Sony 90mm f/2.8 macro photo of Jameson bottle label

So who wins for the ultimate in image quality? Well, that depends. At their maximum apertures, the Batis takes down the Sony 90mm. When the Batis is stopped down to f/2.8, it's actually a fair bit better than the Sony!  After going down to f/8, the Sony comes out on top for pure resolution (although difficult to tell on the uploaded comparison photo). Coming in a very close third is the 70-200 which when stopped down has amazing resolution for a zoom lens. I've heard - but not tested - that the Sony 90mm can out resolve the Sony 24-240mm super-zoom, so I had to test whether it could miraculously out resolve the 70-200. Not by a long shot. 

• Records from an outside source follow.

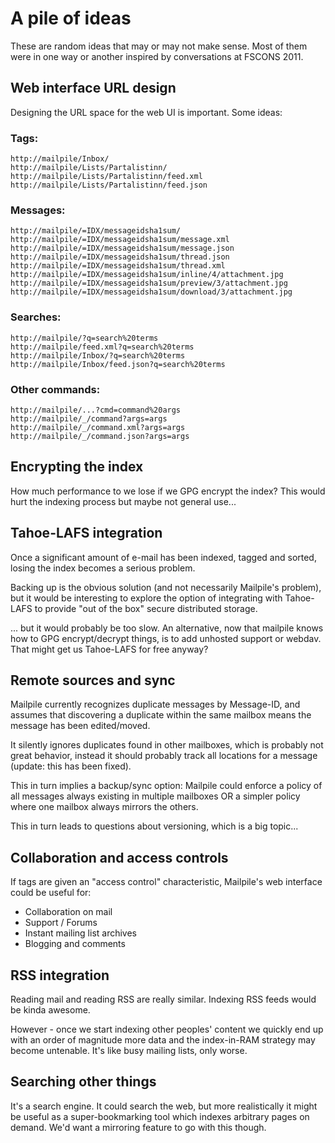 # A pile of ideas

These are random ideas that may or may not make sense.  Most of them
were in one way or another inspired by conversations at FSCONS 2011.


## Web interface URL design

Designing the URL space for the web UI is important.  Some ideas:

### Tags:

    http://mailpile/Inbox/
    http://mailpile/Lists/Partalistinn/
    http://mailpile/Lists/Partalistinn/feed.xml
    http://mailpile/Lists/Partalistinn/feed.json

### Messages:

    http://mailpile/=IDX/messageidsha1sum/
    http://mailpile/=IDX/messageidsha1sum/message.xml
    http://mailpile/=IDX/messageidsha1sum/message.json
    http://mailpile/=IDX/messageidsha1sum/thread.json
    http://mailpile/=IDX/messageidsha1sum/thread.xml
    http://mailpile/=IDX/messageidsha1sum/inline/4/attachment.jpg
    http://mailpile/=IDX/messageidsha1sum/preview/3/attachment.jpg
    http://mailpile/=IDX/messageidsha1sum/download/3/attachment.jpg

### Searches:

    http://mailpile/?q=search%20terms
    http://mailpile/feed.xml?q=search%20terms
    http://mailpile/Inbox/?q=search%20terms
    http://mailpile/Inbox/feed.json?q=search%20terms

### Other commands:

    http://mailpile/...?cmd=command%20args
    http://mailpile/_/command?args=args
    http://mailpile/_/command.xml?args=args
    http://mailpile/_/command.json?args=args


## Encrypting the index

How much performance to we lose if we GPG encrypt the index?  This would
hurt the indexing process but maybe not general use...


## Tahoe-LAFS integration

Once a significant amount of e-mail has been indexed, tagged and sorted,
losing the index becomes a serious problem.

Backing up is the obvious solution (and not necessarily Mailpile's problem),
but it would be interesting to explore the option of integrating with
Tahoe-LAFS to provide "out of the box" secure distributed storage.

... but it would probably be too slow.  An alternative, now that mailpile
knows how to GPG encrypt/decrypt things, is to add unhosted support or
webdav.  That might get us Tahoe-LAFS for free anyway?


## Remote sources and sync

Mailpile currently recognizes duplicate messages by Message-ID, and assumes
that discovering a duplicate within the same mailbox means the message has
been edited/moved.

It silently ignores duplicates found in other mailboxes, which is probably
not great behavior, instead it should probably track all locations for a
message (update: this has been fixed).

This in turn implies a backup/sync option: Mailpile could enforce a policy
of all messages always existing in multiple mailboxes OR a simpler policy
where one mailbox always mirrors the others.

This in turn leads to questions about versioning, which is a big topic...


## Collaboration and access controls

If tags are given an "access control" characteristic, Mailpile's web
interface could be useful for:

   * Collaboration on mail
   * Support / Forums
   * Instant mailing list archives
   * Blogging and comments


## RSS integration

Reading mail and reading RSS are really similar.  Indexing RSS feeds
would be kinda awesome.

However - once we start indexing other peoples' content we quickly end
up with an order of magnitude more data and the index-in-RAM strategy
may become untenable.  It's like busy mailing lists, only worse.


## Searching other things

It's a search engine.  It could search the web, but more realistically
it might be useful as a super-bookmarking tool which indexes arbitrary
pages on demand.  We'd want a mirroring feature to go with this though.


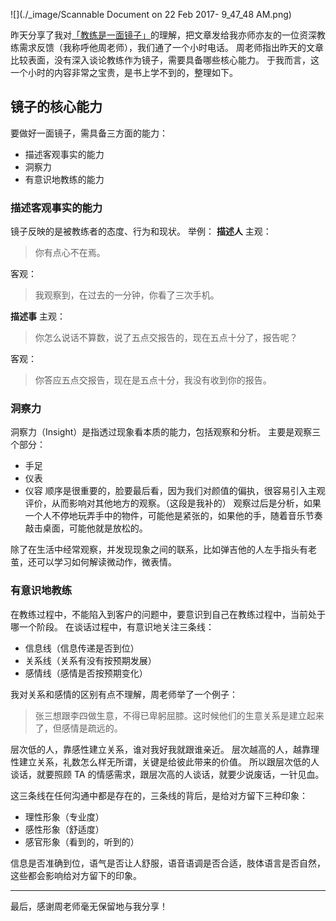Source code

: ![](./_image/Scannable Document on 22 Feb 2017- 9_47_48 AM.png)

昨天分享了我对[「教练是一面镜子」](http://www.jianshu.com/p/54d0c2abb58c)的理解，把文章发给我亦师亦友的一位资深教练需求反馈（我称呼他周老师），我们通了一个小时电话。
周老师指出昨天的文章比较表面，没有深入谈论教练作为镜子，需要具备哪些核心能力。
于我而言，这一个小时的内容非常之宝贵，是书上学不到的，整理如下。

## 镜子的核心能力
要做好一面镜子，需具备三方面的能力：
* 描述客观事实的能力
* 洞察力
* 有意识地教练的能力

### 描述客观事实的能力
镜子反映的是被教练者的态度、行为和现状。
举例：
**描述人**
主观：
>你有点心不在焉。

客观：
>我观察到，在过去的一分钟，你看了三次手机。

**描述事**
主观：
>你怎么说话不算数，说了五点交报告的，现在五点十分了，报告呢？

客观：
>你答应五点交报告，现在是五点十分，我没有收到你的报告。

### 洞察力
洞察力（Insight）是指透过现象看本质的能力，包括观察和分析。
主要是观察三个部分：
* 手足
* 仪表
* 仪容
顺序是很重要的，脸要最后看，因为我们对颜值的偏执，很容易引入主观评价，从而影响对其他地方的观察。（这段是我补的）
观察过后是分析，如果一个人不停地玩弄手中的物件，可能他是紧张的，如果他的手，随着音乐节奏敲击桌面，可能他就是放松的。

除了在生活中经常观察，并发现现象之间的联系，比如弹吉他的人左手指头有老茧，还可以学习如何解读微动作，微表情。

### 有意识地教练
在教练过程中，不能陷入到客户的问题中，要意识到自己在教练过程中，当前处于哪一个阶段。
在谈话过程中，有意识地关注三条线：
* 信息线（信息传递是否到位）
* 关系线（关系有没有按预期发展）
* 感情线（感情是否按预期变化）

我对关系和感情的区别有点不理解，周老师举了一个例子：
>张三想跟李四做生意，不得已卑躬屈膝。这时候他们的生意关系是建立起来了，但感情是疏远的。

层次低的人，靠感性建立关系，谁对我好我就跟谁亲近。
层次越高的人，越靠理性建立关系，礼数怎么样无所谓，关键是给彼此带来的价值。
所以跟层次低的人谈话，就要照顾 TA 的情感需求，跟层次高的人谈话，就要少说废话，一针见血。

这三条线在任何沟通中都是存在的，三条线的背后，是给对方留下三种印象：
* 理性形象（专业度）
* 感性形象（舒适度）
* 感官形象（看到的，听到的）

信息是否准确到位，语气是否让人舒服，语音语调是否合适，肢体语言是否自然，这些都会影响给对方留下的印象。

---
最后，感谢周老师毫无保留地与我分享！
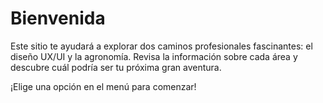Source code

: # Bienvenida

Este sitio te ayudará a explorar dos caminos profesionales fascinantes: el diseño UX/UI y la agronomía. Revisa la información sobre cada área y descubre cuál podría ser tu próxima gran aventura.

¡Elige una opción en el menú para comenzar!
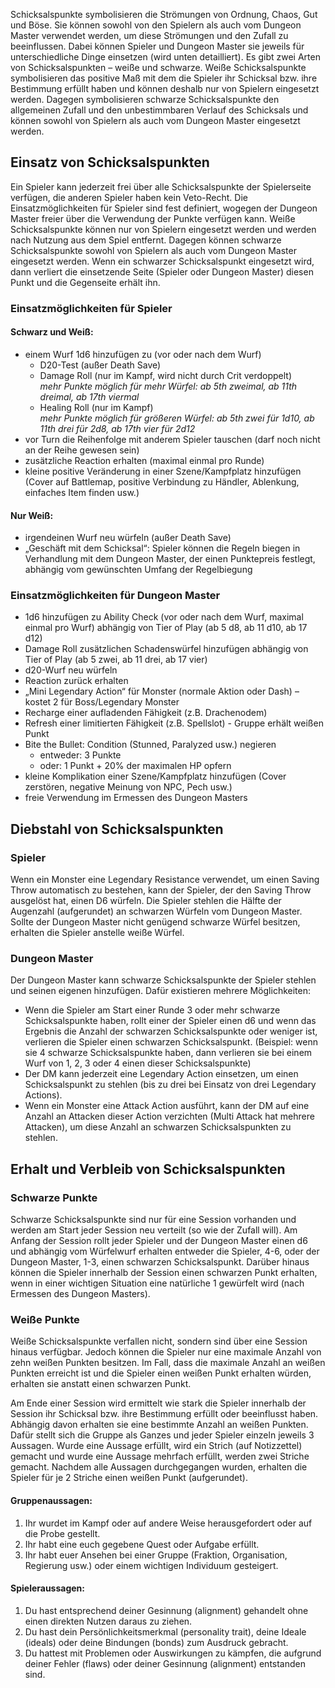 Schicksalspunkte symbolisieren die Strömungen von Ordnung, Chaos, Gut und Böse. Sie können sowohl von den Spielern als auch vom Dungeon Master verwendet werden, um diese Strömungen und den Zufall zu beeinflussen. Dabei können Spieler und Dungeon Master sie jeweils für unterschiedliche Dinge einsetzen (wird unten detailliert). 
Es gibt zwei Arten von Schicksalspunkten – weiße und schwarze. Weiße Schicksalspunkte symbolisieren das positive Maß mit dem die Spieler ihr Schicksal bzw. ihre Bestimmung erfüllt haben und können deshalb nur von Spielern eingesetzt werden. Dagegen symbolisieren schwarze Schicksalspunkte den allgemeinen Zufall und den unbestimmbaren Verlauf des Schicksals und können sowohl von Spielern als auch vom Dungeon Master eingesetzt werden.


## Einsatz von Schicksalspunkten
Ein Spieler kann jederzeit frei über alle Schicksalspunkte der Spielerseite verfügen, die anderen Spieler haben kein Veto-Recht. Die Einsatzmöglichkeiten für Spieler sind fest definiert, wogegen der Dungeon Master freier über die Verwendung der Punkte verfügen kann.
Weiße Schicksalspunkte können nur von Spielern eingesetzt werden und werden nach Nutzung aus dem Spiel entfernt. Dagegen können schwarze Schicksalspunkte sowohl von Spielern als auch vom Dungeon Master eingesetzt werden. Wenn ein schwarzer Schicksalspunkt eingesetzt wird, dann verliert die einsetzende Seite (Spieler oder Dungeon Master) diesen Punkt und die Gegenseite erhält ihn.

### Einsatzmöglichkeiten für Spieler

#### Schwarz und Weiß:
- einem Wurf 1d6 hinzufügen zu (vor oder nach dem Wurf)
    - D20-Test (außer Death Save)
    - Damage Roll (nur im Kampf, wird nicht durch Crit verdoppelt)\
      *mehr Punkte möglich für mehr Würfel: ab 5th zweimal, ab 11th dreimal, ab 17th viermal*
    - Healing Roll (nur im Kampf)\
      *mehr Punkte möglich für größeren Würfel: ab 5th zwei für 1d10, ab 11th drei für 2d8, ab 17th vier für 2d12*
- vor Turn die Reihenfolge mit anderem Spieler tauschen (darf noch nicht an der Reihe gewesen sein)
- zusätzliche Reaction erhalten (maximal einmal pro Runde)
- kleine positive Veränderung in einer Szene/Kampfplatz hinzufügen (Cover auf Battlemap, positive Verbindung zu Händler, Ablenkung, einfaches Item finden usw.)

#### Nur Weiß:
- irgendeinen Wurf neu würfeln (außer Death Save)
- „Geschäft mit dem Schicksal“: Spieler können die Regeln biegen in Verhandlung mit dem Dungeon Master, der einen Punktepreis festlegt, abhängig vom gewünschten Umfang der Regelbiegung



### Einsatzmöglichkeiten für Dungeon Master
- 1d6 hinzufügen zu Ability Check (vor oder nach dem Wurf, maximal einmal pro Wurf) abhängig von Tier of Play (ab 5 d8, ab 11 d10, ab 17 d12)
- Damage Roll zusätzlichen Schadenswürfel hinzufügen abhängig von Tier of Play (ab 5 zwei, ab 11 drei, ab 17 vier)
- d20-Wurf neu würfeln
- Reaction zurück erhalten
- „Mini Legendary Action“ für Monster (normale Aktion oder Dash) – kostet 2 für Boss/Legendary Monster
- Recharge einer aufladenden Fähigkeit (z.B. Drachenodem)
- Refresh einer limitierten Fähigkeit (z.B. Spellslot) - Gruppe erhält weißen Punkt
- Bite the Bullet: Condition (Stunned, Paralyzed usw.) negieren
    - entweder: 3 Punkte
    - oder: 1 Punkt + 20% der maximalen HP opfern 
- kleine Komplikation einer Szene/Kampfplatz hinzufügen (Cover zerstören, negative Meinung von NPC, Pech usw.)
- freie Verwendung im Ermessen des Dungeon Masters



## Diebstahl von Schicksalspunkten

### Spieler
Wenn ein Monster eine Legendary Resistance verwendet, um einen Saving Throw automatisch zu bestehen, kann der Spieler, der den Saving Throw ausgelöst hat, einen D6 würfeln. Die Spieler stehlen die Hälfte der Augenzahl (aufgerundet) an schwarzen Würfeln vom Dungeon Master. Sollte der Dungeon Master nicht genügend schwarze Würfel besitzen, erhalten die Spieler anstelle weiße Würfel.

### Dungeon Master
Der Dungeon Master kann schwarze Schicksalspunkte der Spieler stehlen und seinen eigenen hinzufügen. Dafür existieren mehrere Möglichkeiten:
- Wenn die Spieler am Start einer Runde 3 oder mehr schwarze Schicksalspunkte haben, rollt einer der Spieler einen d6 und wenn das Ergebnis die Anzahl der schwarzen Schicksalspunkte oder weniger ist, verlieren die Spieler einen schwarzen Schicksalspunkt. (Beispiel: wenn sie 4 schwarze Schicksalspunkte haben, dann verlieren sie bei einem Wurf von 1, 2, 3 oder 4 einen dieser Schicksalspunkte)
- Der DM kann jederzeit eine Legendary Action einsetzen, um einen Schicksalspunkt zu stehlen (bis zu drei bei Einsatz von drei Legendary Actions).
- Wenn ein Monster eine Attack Action ausführt, kann der DM auf eine Anzahl an Attacken dieser Action verzichten (Multi Attack hat mehrere Attacken), um diese Anzahl an schwarzen Schicksalspunkten zu stehlen.



## Erhalt und Verbleib von Schicksalspunkten

### Schwarze Punkte
Schwarze Schicksalspunkte sind nur für eine Session vorhanden und werden am Start jeder Session neu verteilt (so wie der Zufall will). Am Anfang der Session rollt jeder Spieler und der Dungeon Master einen d6 und abhängig vom Würfelwurf erhalten entweder die Spieler, 4-6, oder der Dungeon Master, 1-3, einen schwarzen Schicksalspunkt. Darüber hinaus können die Spieler innerhalb der Session einen schwarzen Punkt erhalten, wenn in einer wichtigen Situation eine natürliche 1 gewürfelt wird (nach Ermessen des Dungeon Masters).

### Weiße Punkte
Weiße Schicksalspunkte verfallen nicht, sondern sind über eine Session hinaus verfügbar. Jedoch können die Spieler nur eine maximale Anzahl von zehn weißen Punkten besitzen. Im Fall, dass die maximale Anzahl an weißen Punkten erreicht ist und die Spieler einen weißen Punkt erhalten würden, erhalten sie anstatt einen schwarzen Punkt.

Am Ende einer Session wird ermittelt wie stark die Spieler innerhalb der Session ihr Schicksal bzw. ihre Bestimmung erfüllt oder beeinflusst haben. Abhängig davon erhalten sie eine bestimmte Anzahl an weißen Punkten. Dafür stellt sich die Gruppe als Ganzes und jeder Spieler einzeln jeweils 3 Aussagen. Wurde eine Aussage erfüllt, wird ein Strich (auf Notizzettel) gemacht und wurde eine Aussage mehrfach erfüllt, werden zwei Striche gemacht. Nachdem alle Aussagen durchgegangen wurden, erhalten die Spieler für je 2 Striche einen weißen Punkt (aufgerundet).

#### Gruppenaussagen:
1.	Ihr wurdet im Kampf oder auf andere Weise herausgefordert oder auf die Probe gestellt.
2.	Ihr habt eine euch gegebene Quest oder Aufgabe erfüllt.
3.	Ihr habt euer Ansehen bei einer Gruppe (Fraktion, Organisation, Regierung usw.) oder einem wichtigen Individuum gesteigert.

#### Spieleraussagen:
1.	Du hast entsprechend deiner Gesinnung (alignment) gehandelt ohne einen direkten Nutzen daraus zu ziehen.
2.	Du hast dein Persönlichkeitsmerkmal (personality trait), deine Ideale (ideals) oder deine Bindungen (bonds) zum Ausdruck gebracht.
3.	Du hattest mit Problemen oder Auswirkungen zu kämpfen, die aufgrund deiner Fehler (flaws) oder deiner Gesinnung (alignment) entstanden sind.
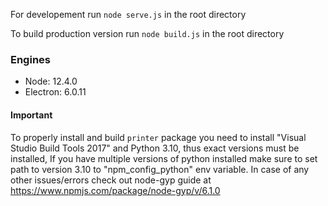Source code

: For developement run `node serve.js` in the root directory

To build production version run `node build.js` in the root directory

### Engines
- Node: 12.4.0
- Electron: 6.0.11


#### Important
To properly install and build `printer` package you need to install "Visual Studio Build Tools 2017" and Python 3.10, thus exact versions must be installed, If you have multiple versions of python installed make sure to set path to version 3.10 to "npm_config_python" env variable.
In case of any other issues/errors check out node-gyp guide at https://www.npmjs.com/package/node-gyp/v/6.1.0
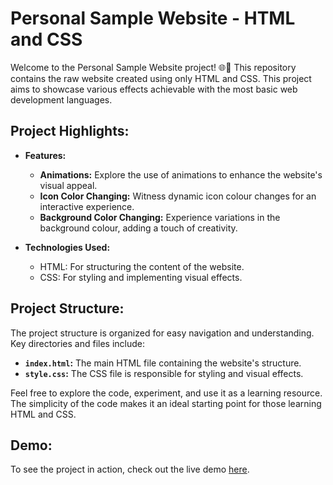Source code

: # Personal Sample Website - HTML and CSS

Welcome to the Personal Sample Website project! 🌐🚀 This repository contains the raw website created using only HTML and CSS. This project aims to showcase various effects achievable with the most basic web development languages.

## Project Highlights:

- **Features:**
    - **Animations:** Explore the use of animations to enhance the website's visual appeal.
    - **Icon Color Changing:** Witness dynamic icon colour changes for an interactive experience.
    - **Background Color Changing:** Experience variations in the background colour, adding a touch of creativity.

- **Technologies Used:**
    - HTML: For structuring the content of the website.
    - CSS: For styling and implementing visual effects.

## Project Structure:

The project structure is organized for easy navigation and understanding. Key directories and files include:

- **`index.html`:** The main HTML file containing the website's structure.
- **`style.css`:** The CSS file is responsible for styling and visual effects.

Feel free to explore the code, experiment, and use it as a learning resource. The simplicity of the code makes it an ideal starting point for those learning HTML and CSS.

## Demo:

To see the project in action, check out the live demo [here](https://harshiljain4073.github.io/Personal-Sample-Website--1/).
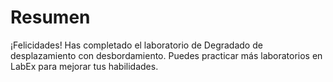 # Resumen

¡Felicidades! Has completado el laboratorio de Degradado de desplazamiento con desbordamiento. Puedes practicar más laboratorios en LabEx para mejorar tus habilidades.
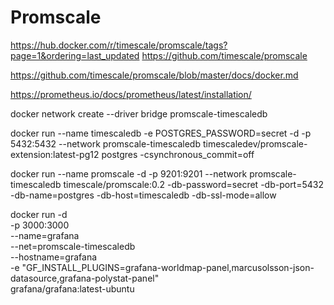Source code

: # Promscale

https://hub.docker.com/r/timescale/promscale/tags?page=1&ordering=last_updated
https://github.com/timescale/promscale

https://github.com/timescale/promscale/blob/master/docs/docker.md


https://prometheus.io/docs/prometheus/latest/installation/


docker network create --driver bridge promscale-timescaledb

docker run --name timescaledb -e POSTGRES_PASSWORD=secret -d -p 5432:5432 --network promscale-timescaledb timescaledev/promscale-extension:latest-pg12 postgres -csynchronous_commit=off

docker run --name promscale -d -p 9201:9201 --network promscale-timescaledb timescale/promscale:0.2 -db-password=secret -db-port=5432 -db-name=postgres -db-host=timescaledb -db-ssl-mode=allow

docker run -d \
  -p 3000:3000 \
  --name=grafana \
  --net=promscale-timescaledb \
  --hostname=grafana \
  -e "GF_INSTALL_PLUGINS=grafana-worldmap-panel,marcusolsson-json-datasource,grafana-polystat-panel" \
  grafana/grafana:latest-ubuntu


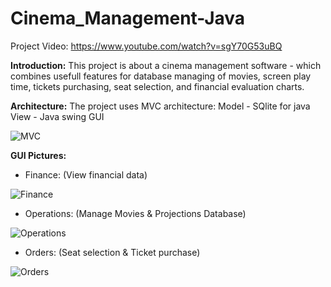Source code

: # Cinema_Management-Java

Project Video: https://www.youtube.com/watch?v=sgY70G53uBQ

**Introduction:**
This project is about a cinema management software - which combines usefull features for database managing of movies, screen play time, tickets purchasing, seat selection, and financial evaluation charts.

**Architecture:**
The project uses MVC architecture:
Model - SQlite for java
View - Java swing GUI

![MVC](https://user-images.githubusercontent.com/7150655/122886569-c029c100-d348-11eb-9409-3bb8d799cccd.png)

**GUI Pictures:**

- Finance: (View financial data)

![Finance](https://user-images.githubusercontent.com/7150655/122888385-8063d900-d34a-11eb-8336-4bfb748cfd40.png)

- Operations: (Manage Movies & Projections Database)

![Operations](https://user-images.githubusercontent.com/7150655/122888412-85c12380-d34a-11eb-9697-a9012bebefab.png)

- Orders: (Seat selection & Ticket purchase)

![Orders](https://user-images.githubusercontent.com/7150655/122888430-88bc1400-d34a-11eb-8219-61fe475a5222.png)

As far as pricing goes, the Sony 90mm is currently the cheaper of the two prime lenses and comes with the macro feature which I've found to be very useful. It also comes with the push-pull AF-MF switch, as well as sliders on the side to control AF/MF and Focus range. I have noticed that the focusing has been a bit slow at times, but when it hit focus, it's spot on.

The Zeiss Batis is VERY stylish, a bit smaller, but has no button controls like the Sony model. Also, to the credit of the Batis, the focus knob is the smoothest I've ever felt, and the LED screen makes manual focus a bit easier. Auto focus has been fast and accurate.

Final conclusion: If you're buying a prime lens for your Sony a7x body, you won't be disappointed regardless of your choice. They all come very close to matching the resolution of the sensor.

*A few side-notes on testing: All shots were outside on a beautiful day at iso 100. With tree and clouds, the shots do have slightly different lighting. Also, all shots were cropped from the center of the image. If there's interest, I might do a comparison of sides and corner resolution. All shots were taken with a tripod set to shoot after 2 seconds to reduce blur. All lenses had their optical lens stabilization turned off. Finally, all shots you are seeing are un-edited RAW photos, not JPEGs.

 

Thanks for looking. I hope this could be of some service to the people trying to decide between lenses.